Drug-like properties of current analgesics Figure 1 and Table 2 show five marketed, orally bioavailable analgesic drugs from different chemical classes along with their putative mechanism(s) of action. To test how these oral analgesic drugs (Fig. 1) compare with respect to these properties, we have plotted the BEI against the MPO score for the five drugs (Fig. 2). This plot demonstrates how the five analgesic drugs fit into or close to BEI/MPO drug space (i.e., the yellow box represents the optimal lead-like chemical space based on the analysis described above). Three out of five of the analgesics meet the MPO criteria for the more desirable drug space while they all meet the proposed drug space in terms of binding efficiency index. Celecoxib and duloxetine are the two drugs just under the desirable CNS MPO score of >4. Although this is a relatively small sample size, this MPO analysis is fairly consistent with the observed data from the original publication where 26% of CNS drugs have MPO scores of <4 [24]. This analysis can be readily applied to the evaluation of novel ligands with the expectation that compounds falling within the yellow box will generally have more drug-like characteristics compared to compounds falling outside of the yellow box. This prediction may be even more apparent for compounds that fail to meet both criteria for lead-like chemical space (i.e., BEI, <14 and MPO, <4) relative to compounds that fulfill both criteria. In this review, we have used this analysis to evaluate the drug-like properties of antagonists for the P2X receptors involved in persistent nociception.

Fig. 1.

Chemical structures of representative orally bioavailable analgesic drugs

Table 2.

In vitro potency and physicochemical summary of selected analgesic drugs

Name	MOA	IC50 (nM)	BEI	MPO score	MW	CLogP	PSA	HBA	HBD	LOGD	References
Gabapentin	Voltage-gated calcium channel 2 subunit ligand	140	40.03	4.2	171.3	−0.7	63.32	3	2	−1.6	[77]
Celecoxib	COX2 inhibitor	40	19.4	3.7	381.4	4.4	77.98	3	1	3.4	[78]
Diclofenac	NSAID	3	28.78	4.7	296.2	4.7	49.33	3	2	1.4	[79]
Morphine	μ opioid receptor agonist	4	29.43	4.9	285.4	0.6	52.93	4	2	0.1	[80]
Duloxetine	SNRI	2.6	28.87	3.7	297.4	4.3	21.26	2	1	2.2	[81]

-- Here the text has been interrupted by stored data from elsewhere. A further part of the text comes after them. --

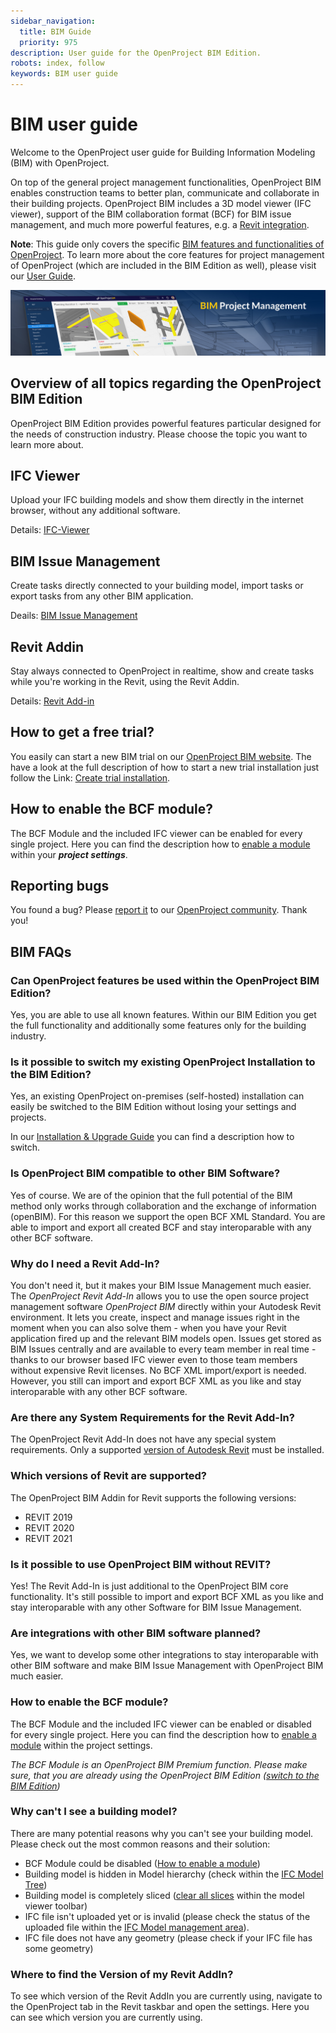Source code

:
 ```yaml
---
sidebar_navigation:
  title: BIM Guide
  priority: 975
description: User guide for the OpenProject BIM Edition.
robots: index, follow
keywords: BIM user guide
---
```

# BIM user guide

Welcome to the OpenProject user guide for Building Information Modeling (BIM) with OpenProject.

On top of the general project management functionalities, OpenProject BIM enables construction teams to better plan, communicate and collaborate in their building projects. OpenProject BIM includes a 3D model viewer (IFC viewer), support of the BIM collaboration format (BCF) for BIM issue management, and much more powerful features, e.g. a [Revit integration](revit-add-in).

<div class="alert alert-info" role="alert">

**Note**: This guide only covers the specific [BIM features and functionalities of OpenProject](https://www.openproject.org/bim-project-management/). To learn more about the core features for project management of OpenProject (which are included in the BIM Edition as well), please visit our [User Guide](../user-guide/).

</div>

![BIM Project Management](demo_project_teaser_bim.jpg)



## Overview of all topics regarding the OpenProject BIM Edition

OpenProject BIM Edition provides powerful features particular designed for the needs of construction industry. Please choose the topic you want to learn more about.

## IFC Viewer

Upload your IFC building models and show them directly in the internet browser, without any additional software.

Details: [IFC-Viewer](ifc-viewer)



## BIM Issue Management

Create tasks directly connected to your building model, import tasks or export tasks from any other BIM application.

Deails: [BIM Issue Management](bim-issue-management)



## Revit Addin

Stay always connected to OpenProject in realtime, show and create tasks while you're working in the Revit, using the Revit Addin.

Details: [Revit Add-in](revit-add-in)



## How to get a free trial?

You easily can start a new BIM trial on our [OpenProject BIM website](https://www.openproject.org/bim-project-management/). The have a look at the full description of how to start a new trial installation just follow the Link: [Create trial installation](../enterprise-guide/enterprise-cloud-guide/create-cloud-trial/).



## How to enable the BCF module?

The BCF Module and the included IFC viewer can be enabled for every single project. Here you can find the description how to [enable a module](../user-guide/projects/project-settings/modules/) within your ***project settings***.



## Reporting bugs

You found a bug? Please [report it](../development/report-a-bug) to our [OpenProject community](https://community.openproject.com/projects/revit-add-in). Thank you!



## BIM FAQs



### Can OpenProject features be used within the OpenProject BIM Edition?

Yes, you are able to use all known features. Within our BIM Edition you get the full functionality and additionally some features only for the building industry.



### Is it possible to switch my existing OpenProject Installation to the BIM Edition?

Yes, an existing OpenProject on-premises (self-hosted) installation can easily be switched to the BIM Edition without losing your settings and projects.

In our [Installation & Upgrade Guide](../installation-and-operations/changing-to-bim-edition) you can find a description how to switch.



### Is OpenProject BIM compatible to other BIM Software?

Yes of course. We are of the opinion that the full potential of the BIM method only works through collaboration and the exchange of information (openBIM). For this reason we support the open BCF XML Standard. You are able to import and export all created BCF and stay interoparable with any other BCF software.



### Why do I need a Revit Add-In?

You don't need it, but it makes your BIM Issue Management much easier. The *OpenProject Revit Add-In* allows you to use the open source project management software *OpenProject BIM* directly within your Autodesk Revit environment. It lets you create, inspect and manage issues right in the moment when you can also solve them - when you have your Revit application fired up and the relevant BIM models open. Issues get stored as BIM Issues centrally and are available to every team member in real time - thanks to our browser based IFC viewer even to those team members without expensive Revit licenses. No BCF XML import/export is needed. However, you still can import and export BCF XML as you like and stay interoparable with any other BCF software.



### Are there any System Requirements for the Revit Add-In?

The OpenProject Revit Add-In does not have any special system requirements. Only a supported [version of Autodesk Revit](/#system-requirements) must be installed. 



### Which versions of Revit are supported?

The OpenProject BIM Addin for Revit supports the following versions:

- REVIT 2019 
- REVIT 2020 
- REVIT 2021



### Is it possible to use OpenProject BIM without REVIT?

Yes! The Revit Add-In is just additional to the OpenProject BIM core functionality. It's still possible to import and export BCF XML as you like and stay interoparable with any other Software for BIM Issue Management.



### Are integrations with other BIM software planned?

Yes, we want to develop some other integrations to stay interoparable with other BIM software and make BIM Issue Management with OpenProject BIM much easier.



### How to enable the BCF module?

The BCF Module and the included IFC viewer can be enabled or disabled for every single project. Here you can find the description how to [enable a module](../user-guide/projects/project-settings/modules/) within the project settings. 

*The BCF Module is an OpenProject BIM Premium function. Please make sure, that you are already using the OpenProject BIM Edition ([switch to the BIM Edition](../installation-and-operations/changing-to-bim-edition))*

 

### Why can't I see a building model?

There are many potential reasons why you can't see your building model. Please check out the most common reasons and their solution:

- BCF Module could be disabled ([How to enable a module](../user-guide/projects/project-settings/modules/))
- Building model is hidden in Model hierarchy (check within the [IFC Model Tree](ifc-viewer/#show-or-hide-models-or-elements-via-model-tree))
- Building model is completely sliced ([clear all slices](ifc-viewer/#how-to-slice-the-building-model) within the model viewer toolbar)
- IFC file isn't uploaded yet or is invalid (please check the status of the uploaded file within the [IFC Model management area](ifc-viewer/#import-and-export-ifc-models)).
- IFC file does not have any geometry (please check if your IFC file has some geometry)



### Where to find the Version of my Revit AddIn?

To see which version of the Revit AddIn you are currently using, navigate to the OpenProject tab in the Revit taskbar and open the settings. Here you can see which version you are currently using.

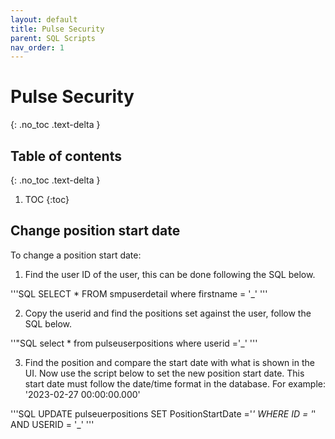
 ```yaml
---
layout: default
title: Pulse Security
parent: SQL Scripts
nav_order: 1
---
```


# Pulse Security
{: .no_toc .text-delta }

## Table of contents
 {: .no_toc .text-delta }

1. TOC
{:toc}

## Change position start date

To change a position start date:
1. Find the user ID of the user, this can be done following the SQL below.

'''SQL
SELECT * FROM smpuserdetail
where firstname = '_'
'''

2. Copy the userid and find the positions set against the user, follow the SQL below.

''"SQL
select * from pulseuserpositions
where userid ='_'
'''

3. Find the position and compare the start date with what is shown in the UI. Now use the script below to set the new position start date. This start date must follow the date/time format in the database. For example: '2023-02-27 00:00:00.000'

'''SQL
UPDATE pulseuerpositions
SET PositionStartDate ='_'
WHERE ID = '_' AND USERID = '_'
'''
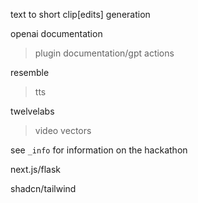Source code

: text to short clip[edits] generation

openai documentation
 > plugin documentation/gpt actions

resemble
 > tts

twelvelabs
 > video vectors

see ```_info``` for information on the hackathon

next.js/flask

shadcn/tailwind
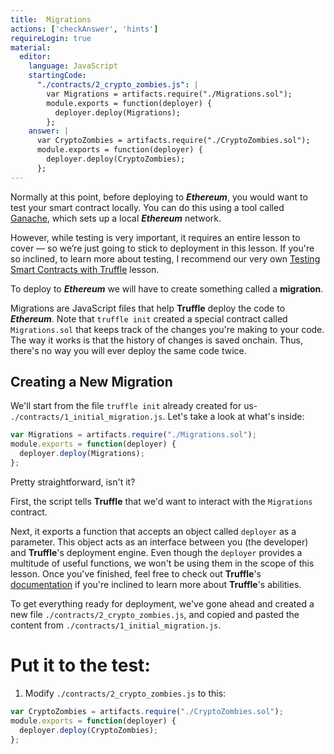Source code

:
 ```yaml
---
title:  Migrations
actions: ['checkAnswer', 'hints']
requireLogin: true
material:
  editor:
    language: JavaScript
    startingCode:
      "./contracts/2_crypto_zombies.js": |
        var Migrations = artifacts.require("./Migrations.sol");
        module.exports = function(deployer) {
          deployer.deploy(Migrations);
        };
    answer: |
      var CryptoZombies = artifacts.require("./CryptoZombies.sol");
      module.exports = function(deployer) {
        deployer.deploy(CryptoZombies);
      };
---
```


Normally at this point, before deploying to **_Ethereum_**, you would want to test your smart contract locally. You can do this using a tool called <a href="https://truffleframework.com/ganache" target=”_blank”>Ganache</a>, which sets up a local **_Ethereum_** network.

However, while testing is very important, it requires an entire lesson to cover — so we’re just going to stick to deployment in this lesson. If you're so inclined, to learn more about testing, I recommend our very own <a href="http://cryptozombies.io/en/lesson/10" target=”_blank”>Testing Smart Contracts with Truffle</a> lesson.

<!-- TODO: update ^^ link, if needed -->

To deploy to **_Ethereum_** we will have to create something called a **migration**.

Migrations are JavaScript files that help **Truffle** deploy the code to **_Ethereum_**. Note that `truffle init` created a special contract called `Migrations.sol` that keeps track of the changes you're making to your code. The way it works is that the history of changes is saved onchain. Thus, there's no way you will ever deploy the same code twice.

## Creating a New Migration

We'll start from the file `truffle init` already created for us- `./contracts/1_initial_migration.js`.
Let's take a look at what's inside:

```javascript
var Migrations = artifacts.require("./Migrations.sol");
module.exports = function(deployer) {
  deployer.deploy(Migrations);
};
```

Pretty straightforward, isn't it?

First, the script tells **Truffle** that we'd want to interact with the `Migrations` contract.

Next, it exports a function that accepts an object called `deployer` as a parameter. This object acts as an interface between you (the developer) and **Truffle**'s deployment engine. Even though the `deployer` provides a multitude of useful functions, we won't be using them in the scope of this lesson. Once you've finished, feel free to check out **Truffle**'s <a href="https://truffleframework.com/docs/truffle/getting-started/running-migrations" target=”_blank”>documentation</a> if you're inclined to learn more about **Truffle**'s abilities.

To get everything ready for deployment, we've gone ahead and created a new file `./contracts/2_crypto_zombies.js`, and copied and pasted the content from `./contracts/1_initial_migration.js`.

# Put it to the test:

1. Modify `./contracts/2_crypto_zombies.js` to this:

```JavaScript
var CryptoZombies = artifacts.require("./CryptoZombies.sol");
module.exports = function(deployer) {
  deployer.deploy(CryptoZombies);
};
```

COX-2 cyclooxygenase-2, NSAID non-steroidal anti-inflammatory drug, SNRI serotonin norepinepherine reuptake inhibitor

Fig. 2.

Comparison of binding efficiency and multi-parameter analysis (MPO) for the orally bioavailable drugs shown in Fig. 1

Analgesic pharmacology and drug-like properties of P2X receptor antagonists

P2X3 receptors

Table 3 and Fig. 3 show summary data and chemical structures, respectively, for known P2X3/P2X2/3 receptor antagonists. PPADS (compound 2) and Suramin (compound 3) are two nonselective P2X receptor antagonists that have been studied in a wide variety of animal pain models [8, 26–31]. The utility of these antagonists for delineating mechanistically specific contributions of individual P2X receptors to pain is limited by their nonselective pharmacology and generally weak potency [10]. The poly-pharmacological activities of early P2X receptor antagonists have also generated conflicting reports of both pronociceptive and antinociceptive effects following P2X receptor blockade [26].

Table 3.

In vitro potency and physicochemical summary of antagonists for P2X3 receptors

Compound no.	Name	P2X3 IC50 (nM)	P2X2/3 IC50 (nM)	BEI P2X3	MPO score	MW	CLogP	PSA	HBA	HBD	LOGD	References
1	TNP-ATP	1	7	12.6	3.5	714	−6.4	398	23	5	−1.7	[82]
2	PPADS	1,000		11.8	3.8	507	−9.5	262	15	5	−2.6	[82]
3	Suramin	3,000		4.3	2.0	1,291	−27.4	501	23	12	−2.5	[82]
4	Spinorphin	0.008	>10,000	12.6	2.9	877	1.0	285	11	10	0.4	[82]
5	NF-110	36		7.4	2.0	1,005	−17.9	386	17	10	−2.1	[83]
6	IP5I	3	2,800	9.4	3.0	913	−8.1	483	28	11	−8.6	[82]
7	A-317491	100	100	12.4	3.8	564	−0.9	147	8	3	0.7	[82]
8		10		17.9	3.4	447	6.0	93	5	1	2.3	[84]
9	RO-3	100	1,000	23.2	4.5	302	2.7	96	6	2	2.3	[36]
10	RO-4	13	25	19.7	3.4	400	3.9	96	6	2	3.3	[36]
11	RO-51	2	5	18.4	3.0	474	3.6	123	8	4	2.5	[85]
12	RO-85	398	>5,000	14.6	4.8	440	3.3	70	4	1	2.7	[86]
13		2.8	10	21.5	5.5	399	2.4	86	5	1	2.0	[84]
14		2	10	22.4	3.7	394	4.0	93	5	2	2.3	[84]
15		11	11	16.8	4.1	475	2.9	86	5	1	3.6	[84]
16		8		18.8	3.9	430	4.0	68	4	1	4.0	[87]
17		9	27	20.8	5.0	387	3.1	87	7	1	3.6	[84]
18		7	9	19.4	4.7	420	3.1	92	5	1	2.9	[88]
19	AZ-2	13	>3,900	16.3	3.8	485	3.8	82	6	1	3.5	[38]
20	MK-3901	24		15.8	3.8	482	3.4	89	6	1	4.4	[37]

Fig. 3.

Chemical structures of antagonists for P2X3 receptors

2′(3′)-O-(2,4,6-Trinitrophenyl) ATP (TNP-ATP; compound 1) is a nonselective but highly potent antagonist of P2X1 receptors and P2X3 receptors [9, 29]. The ability to use this antagonist for preclinical pain studies in rodents is limited by its poor metabolic stability in plasma [30]. However, direct administration of TNP-ATP into relevant sites has been shown to block the pronociceptive effects of P2 receptor agonists [9, 31].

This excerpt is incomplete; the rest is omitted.